Treatments & Therapies

Pelvic Floor EMG – Treatment, Effects & Risks

Pelvic floor EMG

pelvic floor EMG is a method for diagnosing bladder emptying disorders. The function and activity of the muscles can be recorded and thus pathological changes can be detected.

What is the pelvic floor EMG?

Pelvic floor EMG is an electromyography of the pelvic floor muscles . Electromyography is considered an additional examination of uroflowmetry and is used to quantify and subsequently assess the pelvic floor muscles.

Uroflowmetry includes various examination methods for diagnosing bladder emptying disorders. During the examination using pelvic floor electromyography, muscle action potentials of the striated pelvic floor muscles and the sphincter muscles ( sphincter muscle ) are recorded. Muscle action potentials are electrical impulses triggered by muscle activity.

The recording of the muscle action potential is called an electromyogram . In addition to being used for diagnostics, this examination method can be used for therapeutic purposes with the appropriate additional equipment such as an acoustic amplifier or a screen. The focus here is on the so-called biofeedback training. This type of training serves to measure the function of the pelvic floor, which is usually not consciously perceptible, and to give the patient feedback. The patient can use this feedback to influence the measurement result and, for example, increase or decrease the muscle tension in the pelvic floor.

Function, effect & goals

A pelvic floor EMG is used to diagnose voiding disorders , stress incontinence, anal incontinence or constipation .

No contrast medium is used during pelvic floor electromyography to examine voiding disorders and therefore poses fewer risks than other examination methods. Stress incontinence , also known as so-called stress incontinence , is examined using a needle EMG. The EMG allows a qualitative and quantitative assessment of the micturition and a possible cause of the incontinence to be found. Furthermore, this diagnostic procedure is also used outside of urology in the field of anal incontinence in order to assess an anal dysfunction. In addition, it still occurs in proctologyused to investigate a possible pathological constipation (constipation).

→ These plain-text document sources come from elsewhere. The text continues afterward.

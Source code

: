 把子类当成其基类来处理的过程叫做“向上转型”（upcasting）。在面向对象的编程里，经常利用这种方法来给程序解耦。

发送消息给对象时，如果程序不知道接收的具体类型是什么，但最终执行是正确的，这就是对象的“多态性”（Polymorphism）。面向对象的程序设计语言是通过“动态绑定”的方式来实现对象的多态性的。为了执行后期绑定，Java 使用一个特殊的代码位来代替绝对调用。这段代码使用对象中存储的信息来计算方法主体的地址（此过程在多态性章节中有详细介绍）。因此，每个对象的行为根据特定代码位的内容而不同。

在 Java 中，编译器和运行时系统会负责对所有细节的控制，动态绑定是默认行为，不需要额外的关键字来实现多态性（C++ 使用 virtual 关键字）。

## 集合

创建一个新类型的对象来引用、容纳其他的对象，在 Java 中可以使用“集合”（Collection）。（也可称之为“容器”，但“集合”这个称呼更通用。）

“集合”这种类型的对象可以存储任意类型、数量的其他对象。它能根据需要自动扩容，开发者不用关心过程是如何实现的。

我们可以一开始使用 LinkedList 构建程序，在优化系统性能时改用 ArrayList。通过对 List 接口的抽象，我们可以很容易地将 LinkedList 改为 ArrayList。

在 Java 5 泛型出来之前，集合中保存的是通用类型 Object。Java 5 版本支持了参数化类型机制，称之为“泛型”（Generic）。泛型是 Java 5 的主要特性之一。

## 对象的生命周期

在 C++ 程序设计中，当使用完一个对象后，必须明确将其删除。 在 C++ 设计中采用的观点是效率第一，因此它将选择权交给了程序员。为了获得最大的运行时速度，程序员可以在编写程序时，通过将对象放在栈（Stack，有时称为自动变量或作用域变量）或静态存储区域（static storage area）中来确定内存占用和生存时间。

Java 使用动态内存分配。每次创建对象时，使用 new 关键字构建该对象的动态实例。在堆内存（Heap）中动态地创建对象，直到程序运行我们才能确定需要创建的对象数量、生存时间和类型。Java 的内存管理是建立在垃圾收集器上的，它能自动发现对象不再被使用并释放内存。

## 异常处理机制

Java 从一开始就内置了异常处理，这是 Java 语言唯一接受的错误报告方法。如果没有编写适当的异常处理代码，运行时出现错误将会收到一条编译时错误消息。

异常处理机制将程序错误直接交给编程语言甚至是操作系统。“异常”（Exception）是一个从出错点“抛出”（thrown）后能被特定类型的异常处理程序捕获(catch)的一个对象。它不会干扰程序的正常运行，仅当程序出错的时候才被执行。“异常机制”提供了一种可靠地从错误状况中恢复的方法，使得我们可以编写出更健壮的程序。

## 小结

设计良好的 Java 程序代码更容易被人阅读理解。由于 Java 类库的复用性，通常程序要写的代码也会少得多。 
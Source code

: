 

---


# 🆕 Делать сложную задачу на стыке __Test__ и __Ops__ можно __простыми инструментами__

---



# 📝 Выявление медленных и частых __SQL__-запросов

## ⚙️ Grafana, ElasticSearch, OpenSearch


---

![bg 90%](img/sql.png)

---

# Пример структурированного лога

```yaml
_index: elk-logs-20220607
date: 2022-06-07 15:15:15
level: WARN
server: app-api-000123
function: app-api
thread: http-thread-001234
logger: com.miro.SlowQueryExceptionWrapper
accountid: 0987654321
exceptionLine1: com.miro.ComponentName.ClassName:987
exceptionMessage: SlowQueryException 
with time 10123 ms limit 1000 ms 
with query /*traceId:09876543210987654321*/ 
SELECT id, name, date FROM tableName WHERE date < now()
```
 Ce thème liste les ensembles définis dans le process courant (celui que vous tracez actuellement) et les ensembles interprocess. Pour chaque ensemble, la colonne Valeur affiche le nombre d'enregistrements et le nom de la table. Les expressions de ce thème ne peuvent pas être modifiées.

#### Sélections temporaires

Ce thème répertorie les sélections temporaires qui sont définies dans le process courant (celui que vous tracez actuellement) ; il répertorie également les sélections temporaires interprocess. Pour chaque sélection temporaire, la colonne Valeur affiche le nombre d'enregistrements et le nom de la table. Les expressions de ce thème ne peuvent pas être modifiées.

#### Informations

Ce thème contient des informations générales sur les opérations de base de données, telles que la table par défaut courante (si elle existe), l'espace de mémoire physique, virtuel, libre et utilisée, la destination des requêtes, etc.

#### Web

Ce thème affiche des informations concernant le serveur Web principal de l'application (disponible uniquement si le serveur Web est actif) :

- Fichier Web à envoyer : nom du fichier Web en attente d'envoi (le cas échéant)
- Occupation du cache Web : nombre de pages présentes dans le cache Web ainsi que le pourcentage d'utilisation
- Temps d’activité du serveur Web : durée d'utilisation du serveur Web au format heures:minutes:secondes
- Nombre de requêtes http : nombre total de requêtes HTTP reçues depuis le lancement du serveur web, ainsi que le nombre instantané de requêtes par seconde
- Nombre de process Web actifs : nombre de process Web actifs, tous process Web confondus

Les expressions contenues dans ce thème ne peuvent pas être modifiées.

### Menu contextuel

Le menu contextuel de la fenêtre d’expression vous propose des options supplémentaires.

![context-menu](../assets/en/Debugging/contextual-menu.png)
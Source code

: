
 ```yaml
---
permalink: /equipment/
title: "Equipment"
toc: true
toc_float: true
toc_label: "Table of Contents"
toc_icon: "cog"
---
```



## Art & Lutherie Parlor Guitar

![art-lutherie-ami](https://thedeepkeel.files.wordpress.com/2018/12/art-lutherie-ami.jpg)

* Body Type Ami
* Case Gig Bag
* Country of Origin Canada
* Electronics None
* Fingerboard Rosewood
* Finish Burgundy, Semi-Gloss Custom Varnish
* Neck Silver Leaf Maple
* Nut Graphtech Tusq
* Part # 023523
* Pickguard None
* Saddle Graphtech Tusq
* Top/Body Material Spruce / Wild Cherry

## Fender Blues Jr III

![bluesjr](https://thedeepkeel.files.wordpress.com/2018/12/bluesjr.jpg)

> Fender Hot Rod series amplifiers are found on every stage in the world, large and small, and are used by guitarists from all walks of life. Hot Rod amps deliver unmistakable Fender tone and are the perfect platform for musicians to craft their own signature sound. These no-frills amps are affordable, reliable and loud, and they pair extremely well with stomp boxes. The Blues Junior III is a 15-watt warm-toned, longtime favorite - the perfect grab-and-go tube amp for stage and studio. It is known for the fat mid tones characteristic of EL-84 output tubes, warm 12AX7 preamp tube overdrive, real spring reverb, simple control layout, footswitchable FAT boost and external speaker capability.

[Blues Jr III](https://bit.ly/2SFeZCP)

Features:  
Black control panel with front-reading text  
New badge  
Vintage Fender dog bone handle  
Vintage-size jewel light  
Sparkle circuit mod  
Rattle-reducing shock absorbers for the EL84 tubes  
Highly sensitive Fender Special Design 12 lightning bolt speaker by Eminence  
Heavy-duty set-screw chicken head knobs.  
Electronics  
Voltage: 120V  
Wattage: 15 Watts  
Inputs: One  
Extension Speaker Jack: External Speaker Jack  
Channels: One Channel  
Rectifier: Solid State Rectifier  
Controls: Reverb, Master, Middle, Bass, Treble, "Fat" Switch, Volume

The flow EMG procedure for assessing an existing voiding disorder is one of the most important screening procedures. It should always be noted that the micturition values ​​vary depending on age and gender. Therefore, the patient ‘s medical history is very important in order to make a meaningful assessment.

In order to achieve an adequate result from the pelvic floor electromyography procedure, the correct positioning of the electrodes is particularly important. In order to derive the corresponding muscle action potentials, one adhesive electrode must be attached in the area of ​​the anus and one as a grounding electrode (indifferential electrode) on the thigh. In the so-called needle pelvic floor EMG, no adhesive electrodes are used, but needle electrodes. These are placed directly in the tissue.

The muscle action potentials are recorded using a 2-channel recorder. During a voiding phase, this records a urine flow curve and the function of the pelvic floor muscles. A urological specialist can use these values ​​and the patient’s medical history to make an assessment of the micturition behavior.

There are different methods of pelvic floor electromyography. In general, this procedure can be used to assess the entire striated musculature of the pelvic floor. However, a distinction is made between two possible applications. On the one hand there is the non-specific surface EMG and the simple surface EMG. This is usually sufficient for general assessments of a functional disorder. If specific examinations are to be carried out with the EMG, a rather complex needle EMG is carried out. This achieves specific and more meaningful results than the surface EMG. Although this procedure gives better results, it is rarely performed.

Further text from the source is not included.